All the Small Things.


Of the pro-Senate pieces I've read in the wake of George Packer's epic takedown of the institution, Jill Lawrence's Politics Daily piece is probably the best. Lawrence takes a different approach than most; instead of relying on old cliché's -- "the Senate was designed to 'cool' legislation" -- she argues that the Senate's critics are ignoring the chamber's impressive achievements. A few high-profile failures notwithstanding, the 111th Congress has been one of the most productive in decades, and by her lights, it's not clear that the Senate requires anything more than a few minor fixes.

It's true that this Congress has passed a few pieces of historic legislation, but when critics rail against obstructionism, they aren't talking about intense legislative battles over high-profile reform bills. More often than not, they're focused on the fact that the Senate has moved to a standstill for nearly everything else. Thanks to the filibuster, as Packer writes in his piece, "three hundred and forty-five bills passed by the House have been prevented from even coming up for debate in the Senate." GOP senators have used filibusters to hold up hundreds of executive-branch nominees and have successfully kept dozens of judicial nominees off the bench, leaving President Obama with the lowest judicial confirmation rate of any president in the last 30 years.
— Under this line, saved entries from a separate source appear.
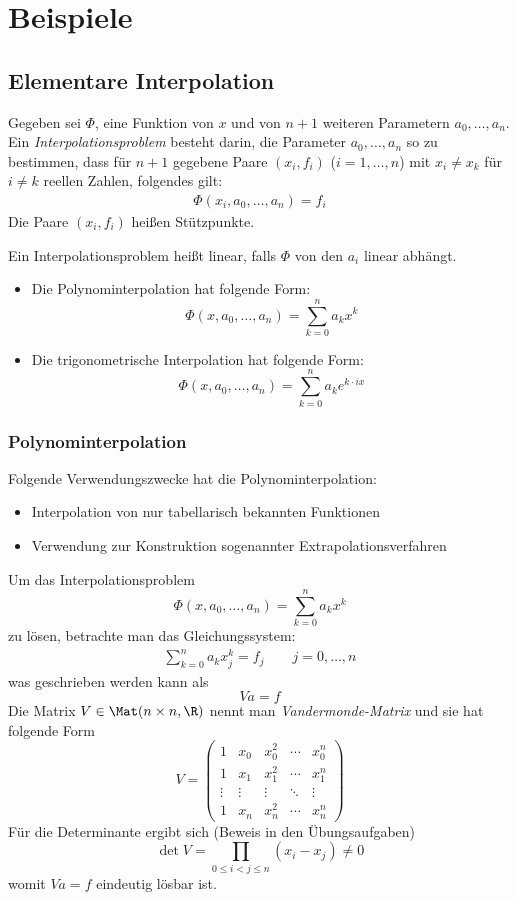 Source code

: \documentclass{mycourse}
\begin{document}
\chapter{Beispiele}

\section{Elementare Interpolation}

Gegeben sei $\Phi$, eine Funktion von $x$ und von $n+1$ weiteren Parametern $a_0,\dotsc, a_n$.
Ein \emph{Interpolationsproblem} besteht darin, die Parameter $a_0,\dotsc, a_n$ so zu bestimmen, dass für $n+1$ gegebene Paare $(x_i, f_i)$ ($i=1,\dotsc,n$) mit $x_i\neq x_k$ für $i\neq k$ reellen Zahlen, folgendes gilt:
\begin{align}
	\label{eq:5.1}
	\Phi(x_i, a_0,\dotsc, a_n) = f_i
\end{align}
Die Paare $(x_i, f_i)$ heißen Stützpunkte.

Ein Interpolationsproblem heißt linear, falls $\Phi$ von den $a_i$ linear abhängt.

\begin{ex*}
	\begin{itemize}
		\item
			Die Polynominterpolation hat folgende Form:
			\[
				\Phi(x,a_0,\dotsc, a_n) = \sum_{k=0}^n a_kx^k
			\]
		\item
			Die trigonometrische Interpolation hat folgende Form:
			\[
				\Phi(x,a_0,\dotsc, a_n) = \sum_{k=0}^n a_ke^{k\cdot ix}
			\]
	\end{itemize}
\end{ex*}

\subsection{Polynominterpolation}

Folgende Verwendungszwecke hat die Polynominterpolation:
\begin{itemize}
	\item
		Interpolation von nur tabellarisch bekannten Funktionen
	\item
		Verwendung zur Konstruktion sogenannter Extrapolationsverfahren
\end{itemize}
Um das Interpolationsproblem
\[
	\Phi(x,a_0,\dotsc, a_n) = \sum_{k=0}^n a_kx^k
\]
zu lösen, betrachte man das Gleichungssystem:
\begin{align}
	\sum_{k=0}^n a_kx_j^k = f_j \qquad j=0,\dotsc, n \label{eq:5.2}
\end{align}
was geschrieben werden kann als
\[
	V a = f
\]
Die Matrix $V \in \Mat(n\times n, \R)$ nennt man \emph{Vandermonde-Matrix} und sie hat folgende Form
\[
	V = \begin{pmatrix}1 & x_0 & x_0^2 & \cdots & x_0^n\\
	1 & x_1 & x_1^2 &\cdots & x_1^n\\
	\vdots & \vdots & \vdots & \ddots & \vdots \\
	1& x_n & x_n^2  & \cdots & x_n^n
\end{pmatrix}	 
\]
Für die Determinante ergibt sich (Beweis in den Übungsaufgaben)
\[
	\det V = \prod_{0\le i<j\le n}(x_i-x_j) \neq 0
\]
womit $Va = f$ eindeutig lösbar ist.
\end{document}

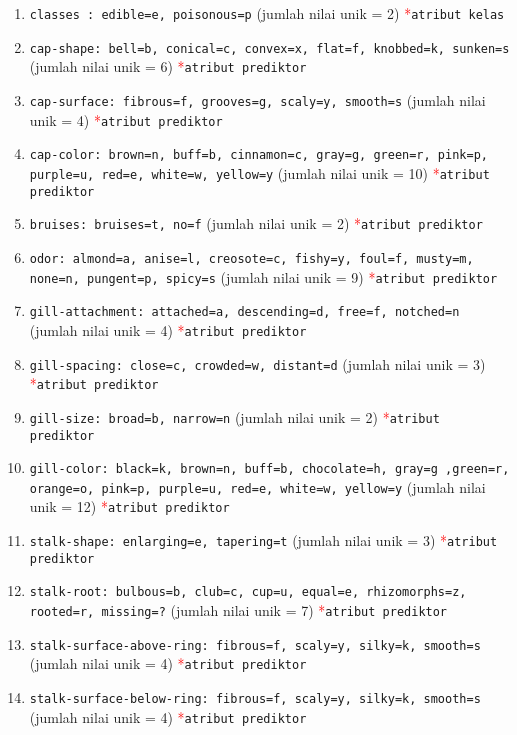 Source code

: \begin{enumerate}
	\item \texttt{classes : edible=e, poisonous=p} (jumlah nilai unik = 2) \textcolor{red}{*}\texttt{atribut kelas}
	\item \texttt{cap-shape: bell=b, conical=c, convex=x, flat=f, knobbed=k, sunken=s} (jumlah nilai unik = 6) \textcolor{red}{*}\texttt{atribut prediktor}
	\item \texttt{cap-surface: fibrous=f, grooves=g, scaly=y, smooth=s} (jumlah nilai unik = 4) \textcolor{red}{*}\texttt{atribut prediktor}
	\item \texttt{cap-color: brown=n, buff=b, cinnamon=c, gray=g, green=r, pink=p, purple=u, red=e, white=w, yellow=y} (jumlah nilai unik = 10) \textcolor{red}{*}\texttt{atribut prediktor}
	\item \texttt{bruises: bruises=t, no=f} (jumlah nilai unik = 2) \textcolor{red}{*}\texttt{atribut prediktor}
	\item \texttt{odor: almond=a, anise=l, creosote=c, fishy=y, foul=f, musty=m, none=n, pungent=p, spicy=s} (jumlah nilai unik = 9) \textcolor{red}{*}\texttt{atribut prediktor}
	\item \texttt{gill-attachment: attached=a, descending=d, free=f, notched=n} (jumlah nilai unik = 4) \textcolor{red}{*}\texttt{atribut prediktor}
	\item \texttt{gill-spacing: close=c, crowded=w, distant=d} (jumlah nilai unik = 3) \textcolor{red}{*}\texttt{atribut prediktor}
	\item \texttt{gill-size: broad=b, narrow=n} (jumlah nilai unik = 2) \textcolor{red}{*}\texttt{atribut prediktor}
	\item \texttt{gill-color: black=k, brown=n, buff=b, chocolate=h, gray=g ,green=r, orange=o, pink=p, purple=u, red=e, white=w, yellow=y} (jumlah nilai unik = 12) \textcolor{red}{*}\texttt{atribut prediktor}
	\item \texttt{stalk-shape: enlarging=e, tapering=t} (jumlah nilai unik = 3) \textcolor{red}{*}\texttt{atribut prediktor}
	\item \texttt{stalk-root: bulbous=b, club=c, cup=u, equal=e, rhizomorphs=z, rooted=r, missing=?} (jumlah nilai unik = 7) \textcolor{red}{*}\texttt{atribut prediktor}
	\item \texttt{stalk-surface-above-ring: fibrous=f, scaly=y, silky=k, smooth=s} (jumlah nilai unik = 4) \textcolor{red}{*}\texttt{atribut prediktor}
	\item \texttt{stalk-surface-below-ring: fibrous=f, scaly=y, silky=k, smooth=s} (jumlah nilai unik = 4) \textcolor{red}{*}\texttt{atribut prediktor}

\end{enumerate}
The Senate might not have much trouble passing large legislation -- though that is cold comfort to the millions denied unemployment benefits as Democrats tried to break a Republican filibuster -- but it's almost incapable of maintaining a functional government. Last year, thanks to the glacial movement of nominees through the Senate, the Treasury Department was left pitifully understaffed as the financial crisis deepened and the federal government struggled to respond.

Lawrence misses the mark in her piece because she doesn't quite grasp the extent to which obstructionism rules the day. In today's Senate, even routine items are a near impossibility for the majority.